How to change PostgreSQL database encoding to UTF8
The default encoding of the template databases in PostgreSQL is set to SQL_ASCII. If this encoding has not been changed, then the new databases will be created using this template and hence will have the same encoding SQL_ASCII. Overall this should not be a big problem unless Unicode data is required to be saved in the database. In that case you will receive an error such as :
Unicode escape values cannot be used for code point values above 007F when the server encoding is not UTF8.
In this blog, we will go through all steps in order to change the encoding of the database to UTF8. First of all one needs to know that encoding of already created database cannot be altered. Hence we need to drop and create a new one.
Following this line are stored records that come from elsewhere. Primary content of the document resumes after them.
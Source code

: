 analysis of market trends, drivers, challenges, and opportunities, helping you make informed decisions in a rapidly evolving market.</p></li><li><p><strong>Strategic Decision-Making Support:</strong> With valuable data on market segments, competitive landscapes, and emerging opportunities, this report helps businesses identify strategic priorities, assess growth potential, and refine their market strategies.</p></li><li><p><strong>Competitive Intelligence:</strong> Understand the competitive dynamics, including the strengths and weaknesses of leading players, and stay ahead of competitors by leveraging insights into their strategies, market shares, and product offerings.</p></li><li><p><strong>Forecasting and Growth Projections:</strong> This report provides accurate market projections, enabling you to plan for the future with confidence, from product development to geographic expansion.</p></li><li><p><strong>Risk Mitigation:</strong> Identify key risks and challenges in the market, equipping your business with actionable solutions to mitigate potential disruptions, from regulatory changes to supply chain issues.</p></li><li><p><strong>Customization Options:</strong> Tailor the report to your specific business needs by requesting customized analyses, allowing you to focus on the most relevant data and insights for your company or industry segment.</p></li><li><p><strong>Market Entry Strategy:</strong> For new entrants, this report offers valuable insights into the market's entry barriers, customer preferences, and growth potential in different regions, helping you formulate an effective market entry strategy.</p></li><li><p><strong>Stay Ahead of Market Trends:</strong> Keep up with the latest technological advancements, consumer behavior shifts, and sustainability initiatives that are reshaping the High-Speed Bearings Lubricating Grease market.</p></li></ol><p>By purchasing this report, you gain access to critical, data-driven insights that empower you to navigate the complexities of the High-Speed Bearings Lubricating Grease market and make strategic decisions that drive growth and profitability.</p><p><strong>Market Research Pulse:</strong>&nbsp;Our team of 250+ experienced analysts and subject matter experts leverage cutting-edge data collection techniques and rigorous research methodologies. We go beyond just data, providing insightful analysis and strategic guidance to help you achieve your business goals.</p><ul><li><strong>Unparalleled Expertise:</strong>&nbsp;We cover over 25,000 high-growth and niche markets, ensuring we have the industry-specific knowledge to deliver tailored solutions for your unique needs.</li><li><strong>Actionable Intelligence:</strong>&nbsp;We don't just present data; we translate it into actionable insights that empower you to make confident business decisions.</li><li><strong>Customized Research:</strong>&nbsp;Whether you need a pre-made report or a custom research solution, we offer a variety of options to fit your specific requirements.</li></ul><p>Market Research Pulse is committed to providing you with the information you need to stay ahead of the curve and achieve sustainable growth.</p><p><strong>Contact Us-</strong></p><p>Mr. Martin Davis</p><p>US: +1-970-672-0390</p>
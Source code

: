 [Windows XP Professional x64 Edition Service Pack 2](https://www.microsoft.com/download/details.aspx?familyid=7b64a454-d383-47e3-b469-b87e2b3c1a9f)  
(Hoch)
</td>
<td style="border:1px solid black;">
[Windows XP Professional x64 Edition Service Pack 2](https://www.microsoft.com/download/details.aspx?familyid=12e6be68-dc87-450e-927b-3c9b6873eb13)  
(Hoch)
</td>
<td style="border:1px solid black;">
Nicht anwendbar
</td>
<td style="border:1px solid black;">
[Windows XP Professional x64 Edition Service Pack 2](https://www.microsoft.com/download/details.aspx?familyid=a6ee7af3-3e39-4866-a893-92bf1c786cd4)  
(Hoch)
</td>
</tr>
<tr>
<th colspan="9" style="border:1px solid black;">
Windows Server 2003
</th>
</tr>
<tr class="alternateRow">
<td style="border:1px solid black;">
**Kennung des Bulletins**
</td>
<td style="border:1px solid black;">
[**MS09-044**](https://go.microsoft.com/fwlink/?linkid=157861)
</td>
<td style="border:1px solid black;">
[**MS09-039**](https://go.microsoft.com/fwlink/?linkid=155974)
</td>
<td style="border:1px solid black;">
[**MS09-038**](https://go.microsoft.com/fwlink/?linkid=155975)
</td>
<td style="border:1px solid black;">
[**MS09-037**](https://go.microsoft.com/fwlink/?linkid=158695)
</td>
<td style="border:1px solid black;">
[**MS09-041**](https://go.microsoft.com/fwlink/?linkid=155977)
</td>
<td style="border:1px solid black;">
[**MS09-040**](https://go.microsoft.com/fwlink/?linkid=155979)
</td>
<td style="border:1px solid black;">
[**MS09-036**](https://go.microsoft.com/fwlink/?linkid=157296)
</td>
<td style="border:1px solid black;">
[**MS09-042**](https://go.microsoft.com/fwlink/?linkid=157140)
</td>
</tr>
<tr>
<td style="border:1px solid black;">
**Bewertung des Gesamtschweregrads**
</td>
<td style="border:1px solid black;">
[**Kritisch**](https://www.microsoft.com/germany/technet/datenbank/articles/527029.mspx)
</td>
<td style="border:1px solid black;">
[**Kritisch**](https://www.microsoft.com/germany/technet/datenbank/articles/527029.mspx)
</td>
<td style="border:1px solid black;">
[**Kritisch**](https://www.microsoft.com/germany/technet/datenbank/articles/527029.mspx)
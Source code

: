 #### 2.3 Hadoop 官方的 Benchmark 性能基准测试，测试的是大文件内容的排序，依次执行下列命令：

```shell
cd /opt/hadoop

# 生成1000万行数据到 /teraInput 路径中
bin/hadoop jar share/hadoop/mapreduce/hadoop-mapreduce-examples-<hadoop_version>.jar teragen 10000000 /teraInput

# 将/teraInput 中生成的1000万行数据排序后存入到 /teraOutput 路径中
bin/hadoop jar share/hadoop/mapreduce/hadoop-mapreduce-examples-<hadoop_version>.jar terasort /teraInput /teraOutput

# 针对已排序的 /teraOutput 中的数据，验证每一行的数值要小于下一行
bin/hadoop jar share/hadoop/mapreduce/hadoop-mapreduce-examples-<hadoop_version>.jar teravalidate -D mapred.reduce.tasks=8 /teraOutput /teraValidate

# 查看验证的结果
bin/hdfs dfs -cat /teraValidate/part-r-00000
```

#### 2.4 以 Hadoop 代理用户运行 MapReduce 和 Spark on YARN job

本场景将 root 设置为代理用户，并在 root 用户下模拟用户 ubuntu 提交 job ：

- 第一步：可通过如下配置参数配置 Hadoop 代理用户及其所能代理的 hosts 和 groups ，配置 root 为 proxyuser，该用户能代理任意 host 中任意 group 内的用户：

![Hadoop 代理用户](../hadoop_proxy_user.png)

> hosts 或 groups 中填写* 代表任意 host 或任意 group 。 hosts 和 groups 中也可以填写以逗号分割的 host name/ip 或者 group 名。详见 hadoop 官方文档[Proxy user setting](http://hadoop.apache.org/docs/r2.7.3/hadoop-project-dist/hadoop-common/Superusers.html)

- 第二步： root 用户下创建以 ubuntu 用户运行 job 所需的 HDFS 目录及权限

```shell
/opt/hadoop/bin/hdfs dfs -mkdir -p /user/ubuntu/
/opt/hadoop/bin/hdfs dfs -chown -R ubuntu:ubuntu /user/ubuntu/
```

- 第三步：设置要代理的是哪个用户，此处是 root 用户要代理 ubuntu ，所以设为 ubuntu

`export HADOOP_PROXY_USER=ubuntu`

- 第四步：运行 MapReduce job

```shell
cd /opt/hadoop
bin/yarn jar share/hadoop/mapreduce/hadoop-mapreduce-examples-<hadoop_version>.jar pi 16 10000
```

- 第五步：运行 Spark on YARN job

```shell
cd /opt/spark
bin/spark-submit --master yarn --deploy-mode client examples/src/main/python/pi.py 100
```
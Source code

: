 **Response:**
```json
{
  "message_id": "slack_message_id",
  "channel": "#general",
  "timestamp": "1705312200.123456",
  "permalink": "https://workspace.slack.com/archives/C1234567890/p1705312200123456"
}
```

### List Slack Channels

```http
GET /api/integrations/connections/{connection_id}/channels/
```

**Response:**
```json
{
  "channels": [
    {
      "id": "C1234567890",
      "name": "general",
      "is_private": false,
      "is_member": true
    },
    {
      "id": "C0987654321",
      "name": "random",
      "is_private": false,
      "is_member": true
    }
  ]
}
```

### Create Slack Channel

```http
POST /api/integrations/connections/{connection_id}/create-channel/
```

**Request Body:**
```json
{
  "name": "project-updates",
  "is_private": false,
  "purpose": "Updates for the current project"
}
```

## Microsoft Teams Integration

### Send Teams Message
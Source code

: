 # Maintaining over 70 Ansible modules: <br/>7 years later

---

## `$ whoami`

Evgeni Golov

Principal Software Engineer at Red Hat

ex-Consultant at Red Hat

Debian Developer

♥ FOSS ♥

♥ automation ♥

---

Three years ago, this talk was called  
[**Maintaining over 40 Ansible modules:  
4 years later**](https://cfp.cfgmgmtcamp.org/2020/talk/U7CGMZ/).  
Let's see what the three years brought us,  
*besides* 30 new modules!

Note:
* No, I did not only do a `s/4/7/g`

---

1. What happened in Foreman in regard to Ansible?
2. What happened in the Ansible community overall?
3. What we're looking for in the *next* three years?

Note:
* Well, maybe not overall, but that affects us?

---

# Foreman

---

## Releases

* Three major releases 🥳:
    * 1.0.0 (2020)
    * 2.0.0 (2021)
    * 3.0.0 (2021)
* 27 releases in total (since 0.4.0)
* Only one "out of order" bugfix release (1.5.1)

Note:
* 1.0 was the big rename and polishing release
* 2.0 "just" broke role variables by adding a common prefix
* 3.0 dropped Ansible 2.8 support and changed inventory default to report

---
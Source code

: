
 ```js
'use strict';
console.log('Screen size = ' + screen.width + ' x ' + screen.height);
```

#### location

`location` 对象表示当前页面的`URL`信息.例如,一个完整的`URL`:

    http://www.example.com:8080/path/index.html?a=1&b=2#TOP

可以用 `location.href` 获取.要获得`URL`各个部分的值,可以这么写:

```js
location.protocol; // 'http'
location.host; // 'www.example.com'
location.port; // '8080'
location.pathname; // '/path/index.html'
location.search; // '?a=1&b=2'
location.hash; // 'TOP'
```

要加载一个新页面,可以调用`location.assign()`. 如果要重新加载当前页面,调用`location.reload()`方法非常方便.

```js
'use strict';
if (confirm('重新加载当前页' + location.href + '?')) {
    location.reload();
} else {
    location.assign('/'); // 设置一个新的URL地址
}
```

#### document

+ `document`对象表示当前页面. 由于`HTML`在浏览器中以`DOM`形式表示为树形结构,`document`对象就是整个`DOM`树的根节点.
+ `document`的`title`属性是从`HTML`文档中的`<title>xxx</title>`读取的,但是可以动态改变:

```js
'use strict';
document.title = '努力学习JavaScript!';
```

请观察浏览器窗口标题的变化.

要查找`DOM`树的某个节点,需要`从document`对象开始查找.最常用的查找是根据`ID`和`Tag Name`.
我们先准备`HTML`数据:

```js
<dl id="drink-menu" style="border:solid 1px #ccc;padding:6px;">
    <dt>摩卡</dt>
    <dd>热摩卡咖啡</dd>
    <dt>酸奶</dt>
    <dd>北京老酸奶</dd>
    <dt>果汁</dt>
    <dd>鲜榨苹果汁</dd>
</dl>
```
- Checking the current server encoding.
postgres@yourserver:~$ psql psql (10.7 (Ubuntu 10.7-0ubuntu0.18.04.1)) Type "help" for help. postgres=# SHOW SERVER_ENCODING; server_encoding ----------------- SQL_ASCII (1 row) postgres=#\c your_database; You are now connected to database "your_database" as user "postgres". your_database=# SHOW SERVER_ENCODING; server_encoding ----------------- SQL_ASCII (1 row)
In this case, as you can see, both the template database (the first result) and your_database is based on SQL_ASCII encoding.
There are two ways to proceed from here but before that its necessary to understand the process of CREATE DATABASE command. This command by default creates a copy of database from template1 which is the default template for creating any new database. This template has some preset settings already and ready for creating new databases. There is also another template which is free from all preset settings called template0 [ref.https://www.postgresql.org/docs/12/manage-ag-templatedbs.html].
Coming back to ways of creating new database, one can either create new database using template0 and applying encoding UTF8 to it. Or updating the template1 encoding to UTF8, thereby any future databases will also be based on UTF8 as well. From here on, we will follow the second solution which is better in my opinion.
- Create backup of your_database.
postgres@yourserver:~$ pg_dump your_database > dump.sql
OPTIONAL: On pg_dump, sequences by default are set to AS integer. This might cause issues for some applications (such as Django). To fix this, use
sed 's/AS integer//' dump.sql > altered_dump.sql
- Drop your database.
postgres@yourserver:~$ dropdb your_database
- Update the template1 encoding to UTF8.
postgres@yourserver:~$ psql psql (10.7 (Ubuntu 10.7-0ubuntu0.18.04.1)) Type "help" for help. postgres=# UPDATE pg_database SET datistemplate = FALSE WHERE datname = 'template1'; postgres=# DROP DATABASE template1; postgres=# CREATE DATABASE template1 WITH TEMPLATE = template0 ENCODING = 'UTF8'; postgres=# UPDATE pg_database SET datistemplate = TRUE WHERE datname = 'template1'; postgres=# \c template1; You are now connected to database "template1" as user "postgres". template1=# VACUUM FREEZE;
- Create a new database having the same name as before. This time it will use the newly updated template1 for creating the database.
postgres@yourserver:~$ createdb -E utf8 your_database
- Restore your data using your backup file (either the dump.sql or altered_dump.sql file)
postgres@yourserver:~$ psql your_database < dump.sql
That's it. Now you may check the encoding again for the new database by following the step 1 again .